Film review: In This Corner of the World – animator’s war drama celebrates women’s strength
Hayao Miyazaki protégé Sunao Katabuchi’s beautifully rendered film is a coming-of-age story set against the backdrop of the second world war and the horrors it wrought on Japanese civilians
The horrors the second world war inflicted on Japanese civilians can be felt throughout this animated film by Sunao Katabuchi. But the skilful director – a protégé of Hayao Miyazaki, having worked on several Studio Ghibli features – doesn’t shove the nuclear bombing of Hiroshima in the audience’s face. Instead, that blast serves as an ominous backdrop to what is essentially a coming-of-age story of a young woman named Suzu, voiced by Rena Nounen.

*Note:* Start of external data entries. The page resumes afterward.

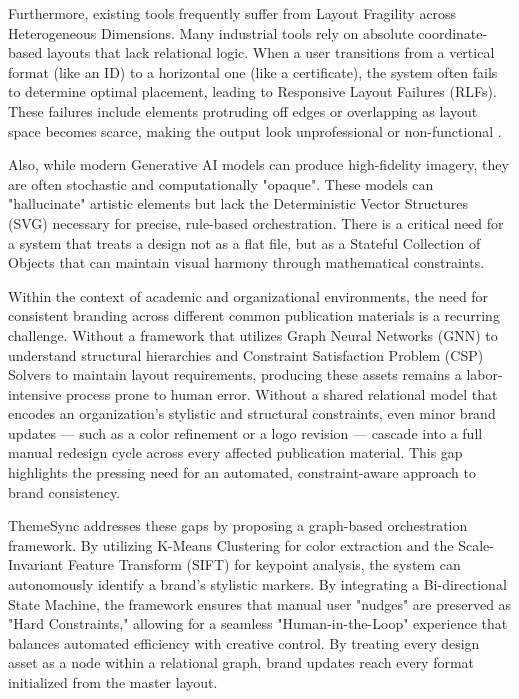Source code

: \begin{refsection}
Furthermore, existing tools frequently suffer from Layout Fragility across Heterogeneous Dimensions. Many industrial tools rely on absolute coordinate-based layouts that lack relational logic. When a user transitions from a vertical format (like an ID) to a horizontal one (like a certificate), the system often fails to determine optimal placement, leading to Responsive Layout Failures (RLFs). These failures include elements protruding off edges or overlapping as layout space becomes scarce, making the output look unprofessional or non-functional \cite{Althomalietal2022,Zerinetal2025}.

Also, while modern Generative AI models can produce high-fidelity imagery, they are often stochastic and computationally "opaque". These models can "hallucinate" artistic elements but lack the Deterministic Vector Structures (SVG) necessary for precise, rule-based orchestration. There is a critical need for a system that treats a design not as a flat file, but as a Stateful Collection of Objects that can maintain visual harmony through mathematical constraints.

Within the context of academic and organizational environments, the need for consistent branding across different common publication materials is a recurring challenge. Without a framework that utilizes Graph Neural Networks (GNN) to understand structural hierarchies and Constraint Satisfaction Problem (CSP) Solvers to maintain layout requirements, producing these assets remains a labor-intensive process prone to human error. Without a shared relational model that encodes an organization's stylistic and structural constraints, even minor brand updates — such as a color refinement or a logo revision — cascade into a full manual redesign cycle across every affected publication material. This gap highlights the pressing need for an automated, constraint-aware approach to brand consistency.

ThemeSync addresses these gaps by proposing a graph-based orchestration framework. By utilizing K-Means Clustering for color extraction and the Scale-Invariant Feature Transform (SIFT) for keypoint analysis, the system can autonomously identify a brand's stylistic markers. By integrating a Bi-directional State Machine, the framework ensures that manual user "nudges" are preserved as "Hard Constraints," allowing for a seamless "Human-in-the-Loop" experience that balances automated efficiency with creative control. By treating every design asset as a node within a relational graph, brand updates reach every format initialized from the master layout.


\end{refsection}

In fact, In This Corner could be considered a tribute to women in general; the film doesn’t just focus on Suzu as she goes from a wide-eyed pre-teen girl to a housewife who lives in Kure, the seaport town close to Hiroshima.
In the episodic first act, we see Suzu as a young artist spending time with her doting mother and grandmother. Later, during the war, the adult Suzu works hard to dole out rations to her fellow countrymen alongside her mother- and sister-in-law.
Rendered in 2D, the film is beautifully animated and illustrated, its colours muted. Even as the setting grows increasingly grim – Suzu and her family are forced to move to an air raid shelter in the third act – the protagonist keeps her love and hopes alive.
If there’s a message to this film, it’s the often unrecognised forbearance and perseverance of women, and the idea that unlike men, they can put love over pride and nationalism.